Однако вышло иначе. Начавшись как террористическая ленинско-троцкистская «Совдепия», Советский Союз (к изумлению самого Троцкого и возглавляемого им «четвертого интернационала»), унаследовав народную энергетику тысячелетней православной традиции, принес в середине ХХ века плод победы над самой страшной антинациональной силой, когда-либо надвигавшейся на Русь в истории.

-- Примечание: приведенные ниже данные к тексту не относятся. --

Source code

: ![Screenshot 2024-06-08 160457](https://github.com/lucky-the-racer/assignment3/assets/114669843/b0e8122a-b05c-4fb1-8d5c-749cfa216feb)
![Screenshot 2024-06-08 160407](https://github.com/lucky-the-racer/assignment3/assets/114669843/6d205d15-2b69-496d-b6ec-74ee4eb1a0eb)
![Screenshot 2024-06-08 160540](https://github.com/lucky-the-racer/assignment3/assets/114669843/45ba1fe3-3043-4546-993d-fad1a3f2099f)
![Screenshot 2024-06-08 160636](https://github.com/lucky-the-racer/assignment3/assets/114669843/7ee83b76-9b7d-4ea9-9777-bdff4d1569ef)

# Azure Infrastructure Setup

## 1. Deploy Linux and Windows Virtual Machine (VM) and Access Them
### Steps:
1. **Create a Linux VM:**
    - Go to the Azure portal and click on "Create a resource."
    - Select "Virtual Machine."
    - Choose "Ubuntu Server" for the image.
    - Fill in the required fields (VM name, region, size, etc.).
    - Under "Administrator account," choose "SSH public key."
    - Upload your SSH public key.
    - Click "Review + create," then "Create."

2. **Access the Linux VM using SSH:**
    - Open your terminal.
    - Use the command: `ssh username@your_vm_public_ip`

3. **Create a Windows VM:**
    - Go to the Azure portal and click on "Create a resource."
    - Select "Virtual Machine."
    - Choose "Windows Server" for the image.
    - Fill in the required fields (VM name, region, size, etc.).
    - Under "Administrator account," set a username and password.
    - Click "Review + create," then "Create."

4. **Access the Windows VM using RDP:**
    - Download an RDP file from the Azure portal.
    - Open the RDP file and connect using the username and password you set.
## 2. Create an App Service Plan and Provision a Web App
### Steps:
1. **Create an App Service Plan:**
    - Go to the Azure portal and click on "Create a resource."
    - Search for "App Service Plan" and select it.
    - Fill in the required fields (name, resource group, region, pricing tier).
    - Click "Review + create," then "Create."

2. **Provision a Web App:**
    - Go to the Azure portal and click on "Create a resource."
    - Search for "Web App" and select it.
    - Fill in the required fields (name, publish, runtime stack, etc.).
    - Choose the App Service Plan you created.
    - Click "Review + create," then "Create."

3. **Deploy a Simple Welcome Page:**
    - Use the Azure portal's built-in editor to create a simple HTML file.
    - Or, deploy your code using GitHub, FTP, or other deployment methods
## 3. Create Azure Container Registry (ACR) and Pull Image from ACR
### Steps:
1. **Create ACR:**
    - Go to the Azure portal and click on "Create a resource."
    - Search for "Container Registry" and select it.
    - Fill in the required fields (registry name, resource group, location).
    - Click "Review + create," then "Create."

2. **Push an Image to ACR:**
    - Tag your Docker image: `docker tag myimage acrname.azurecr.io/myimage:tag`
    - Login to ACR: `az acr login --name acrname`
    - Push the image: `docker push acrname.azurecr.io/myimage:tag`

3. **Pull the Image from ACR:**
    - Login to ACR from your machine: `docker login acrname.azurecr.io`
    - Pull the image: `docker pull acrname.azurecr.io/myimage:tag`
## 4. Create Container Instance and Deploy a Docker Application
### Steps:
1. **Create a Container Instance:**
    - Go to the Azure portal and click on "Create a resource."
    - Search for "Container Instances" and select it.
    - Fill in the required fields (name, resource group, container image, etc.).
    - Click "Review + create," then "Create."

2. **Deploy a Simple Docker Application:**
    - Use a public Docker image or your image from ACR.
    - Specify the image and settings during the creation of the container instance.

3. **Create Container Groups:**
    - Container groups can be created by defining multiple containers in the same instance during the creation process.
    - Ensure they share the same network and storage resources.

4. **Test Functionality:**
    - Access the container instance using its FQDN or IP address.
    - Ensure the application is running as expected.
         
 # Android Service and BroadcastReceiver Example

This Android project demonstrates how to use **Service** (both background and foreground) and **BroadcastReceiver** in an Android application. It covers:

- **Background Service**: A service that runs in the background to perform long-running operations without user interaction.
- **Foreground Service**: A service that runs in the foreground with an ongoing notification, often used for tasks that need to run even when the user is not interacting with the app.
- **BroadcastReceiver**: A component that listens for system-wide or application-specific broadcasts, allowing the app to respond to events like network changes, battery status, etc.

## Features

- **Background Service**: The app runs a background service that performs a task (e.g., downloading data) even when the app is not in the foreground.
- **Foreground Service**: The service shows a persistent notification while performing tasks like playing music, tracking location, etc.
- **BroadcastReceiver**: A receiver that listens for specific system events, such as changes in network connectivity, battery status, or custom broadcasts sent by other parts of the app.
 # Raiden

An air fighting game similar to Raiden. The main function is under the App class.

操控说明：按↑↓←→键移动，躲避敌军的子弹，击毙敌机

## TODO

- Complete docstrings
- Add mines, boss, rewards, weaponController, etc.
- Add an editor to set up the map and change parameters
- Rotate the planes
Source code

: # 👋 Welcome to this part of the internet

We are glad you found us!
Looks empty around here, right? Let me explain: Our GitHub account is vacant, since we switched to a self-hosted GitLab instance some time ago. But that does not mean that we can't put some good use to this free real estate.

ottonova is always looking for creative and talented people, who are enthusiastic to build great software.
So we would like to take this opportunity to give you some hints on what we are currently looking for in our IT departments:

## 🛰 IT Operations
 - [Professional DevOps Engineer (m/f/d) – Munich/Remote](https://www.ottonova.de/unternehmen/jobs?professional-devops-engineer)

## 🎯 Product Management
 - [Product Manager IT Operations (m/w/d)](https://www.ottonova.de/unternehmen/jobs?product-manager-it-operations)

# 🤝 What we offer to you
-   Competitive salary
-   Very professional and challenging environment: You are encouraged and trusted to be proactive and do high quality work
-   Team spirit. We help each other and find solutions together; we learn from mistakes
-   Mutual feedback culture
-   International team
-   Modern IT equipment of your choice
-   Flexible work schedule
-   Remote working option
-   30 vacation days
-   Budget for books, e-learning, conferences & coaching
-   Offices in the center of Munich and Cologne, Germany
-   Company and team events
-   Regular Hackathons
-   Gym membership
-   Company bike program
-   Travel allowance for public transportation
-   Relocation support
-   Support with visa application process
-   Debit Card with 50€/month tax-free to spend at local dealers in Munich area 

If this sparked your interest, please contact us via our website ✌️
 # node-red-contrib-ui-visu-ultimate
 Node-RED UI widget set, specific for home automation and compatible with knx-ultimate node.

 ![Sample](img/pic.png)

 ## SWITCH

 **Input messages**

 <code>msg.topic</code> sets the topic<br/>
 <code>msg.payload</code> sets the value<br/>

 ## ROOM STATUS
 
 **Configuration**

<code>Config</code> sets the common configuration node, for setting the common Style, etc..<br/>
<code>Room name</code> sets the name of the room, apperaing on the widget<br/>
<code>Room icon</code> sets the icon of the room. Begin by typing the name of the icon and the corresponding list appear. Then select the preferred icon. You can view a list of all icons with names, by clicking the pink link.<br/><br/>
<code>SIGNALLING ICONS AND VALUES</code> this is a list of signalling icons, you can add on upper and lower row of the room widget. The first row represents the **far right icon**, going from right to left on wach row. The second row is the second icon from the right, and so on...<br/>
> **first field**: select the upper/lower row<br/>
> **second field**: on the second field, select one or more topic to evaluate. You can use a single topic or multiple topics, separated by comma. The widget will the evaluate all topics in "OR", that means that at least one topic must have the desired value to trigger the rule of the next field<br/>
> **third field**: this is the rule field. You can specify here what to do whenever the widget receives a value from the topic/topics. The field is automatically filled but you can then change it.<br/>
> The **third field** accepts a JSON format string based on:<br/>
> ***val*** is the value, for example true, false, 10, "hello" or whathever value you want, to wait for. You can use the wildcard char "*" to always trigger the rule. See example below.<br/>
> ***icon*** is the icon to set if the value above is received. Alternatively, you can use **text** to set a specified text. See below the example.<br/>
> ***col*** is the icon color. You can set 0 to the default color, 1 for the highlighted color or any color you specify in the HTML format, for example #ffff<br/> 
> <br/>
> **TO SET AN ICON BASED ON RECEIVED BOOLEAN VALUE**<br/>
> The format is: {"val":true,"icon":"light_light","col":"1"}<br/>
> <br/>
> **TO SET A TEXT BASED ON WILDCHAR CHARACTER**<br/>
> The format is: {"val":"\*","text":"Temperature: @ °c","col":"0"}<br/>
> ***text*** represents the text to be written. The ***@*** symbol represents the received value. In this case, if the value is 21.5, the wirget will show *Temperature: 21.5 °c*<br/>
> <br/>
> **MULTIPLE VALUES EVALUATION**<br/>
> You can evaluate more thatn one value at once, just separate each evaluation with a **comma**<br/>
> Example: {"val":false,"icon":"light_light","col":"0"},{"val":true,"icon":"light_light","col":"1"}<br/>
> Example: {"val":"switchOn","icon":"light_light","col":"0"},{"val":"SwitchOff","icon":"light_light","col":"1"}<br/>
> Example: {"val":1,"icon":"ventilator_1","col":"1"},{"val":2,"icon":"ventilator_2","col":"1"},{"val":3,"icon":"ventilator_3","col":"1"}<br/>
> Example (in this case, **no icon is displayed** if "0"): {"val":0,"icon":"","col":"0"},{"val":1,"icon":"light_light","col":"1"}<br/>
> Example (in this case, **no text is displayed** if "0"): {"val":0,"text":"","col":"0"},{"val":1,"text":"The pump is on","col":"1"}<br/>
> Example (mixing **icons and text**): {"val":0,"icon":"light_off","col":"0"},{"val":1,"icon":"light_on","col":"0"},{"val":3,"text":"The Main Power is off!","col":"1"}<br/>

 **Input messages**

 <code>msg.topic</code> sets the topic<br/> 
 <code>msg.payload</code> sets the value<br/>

Говоря конкретно, Сталину пришлось (повторяю, вопреки большевистскому фетишу мировой революции — вот где Промысл Божий!) построить нечто вроде «самодержавной республики», и тем самым вытянуть Россию из болота, в которую ее загнали в феврале 1917 года взбунтовавшиеся кадеты и социалисты. Как раз с этим и не согласны ныне, в начале ХХI века, либералы (в том числе церковные) и националисты (в том числе языческие). Выпущена специальная резолюция ОБСЕ, уравнивающая фашистскую Германию и советскую Россию в качестве зачинщиков Второй мировой войны. Этим господам вроде бы невдомек, что если бы не советско-германский договор о ненападении 1939 года, отодвинувший границу СССР на Запад, немцы уже через несколько недель наступления взяли бы Ленинград, бросили все силы на Москву, и тогда исход Второй мировой войны мог быть совершенно другим. Кстати, Наполеон в 1812 году дошел до Москвы уже в августе, а немцы в 1941 — только в ноябре.

Не так давно вышла в свет книга священника (! — А. К.) Георгия Митрофанова, в которой едва ли не главным героем Великой Отечественной войны провозглашается предатель Власов, а воины, победившие оккультный Третий рейх и спасшие Россию (и всех русофобов заодно) ценой собственной жизни, оказываются «носителями лжи». «Наше общество, — пишет о. Георгий, — состоит из людей, в подавляющем своем большинстве живших во лжи, служивших злу и сейчас упорно делающих вид, что вся их жизнь проходила в служении правде. Они “служили России” — называлась ли она Советским Союзом, называется ли она Российской Федерацией, — а на самом деле эти люди, не способные вот так честно и последовательно, как генерал Власов и его сподвижники, перечеркнуть свою прошлую неправую жизнь, служили не России и служат не России, а служат только себе». Г. Митрофанов даже изобретает чудовищный неологизм «победобесие» — это о празднике 9 Мая! Чем такой взгляд отличается от героизации бывших эсесовцев в Прибалтике и на Украине? Еще более удивительно, что подобные мысли высказывает клирик Русской Православной Церкви!

Как видим, нигилистическая критика Отечества не ограничивается ее прошлым, направляясь центральным своим острием в его настоящее и будущее. Суть подобных воззрений не изменилась со времен Достоевского, заметившего, что «вся наша либеральная партия прошла мимо дела, не участвуя в нем и не дотрагиваясь до него; она только отрицала и хихикала». Перечисляя темные пятна отечественной истории, эти господа не могут (или не хотят) понять, что русская история и русский народ (в том числе и в советский период) не сводятся к черноте и крови.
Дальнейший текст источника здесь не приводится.